** Data extract **
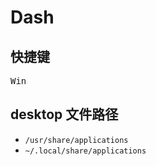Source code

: # Dash

## 快捷键

<kbd>Win<kbd>

## desktop 文件路径

* `/usr/share/applications`
* `~/.local/share/applications`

** Instructions for the task **
What you return must match the entries above exactly, apart from the pictures, which are left out.

** Final answer **
Source code

: # Dash

## 快捷键

<kbd>Win<kbd>

## desktop 文件路径

* `/usr/share/applications`
* `~/.local/share/applications`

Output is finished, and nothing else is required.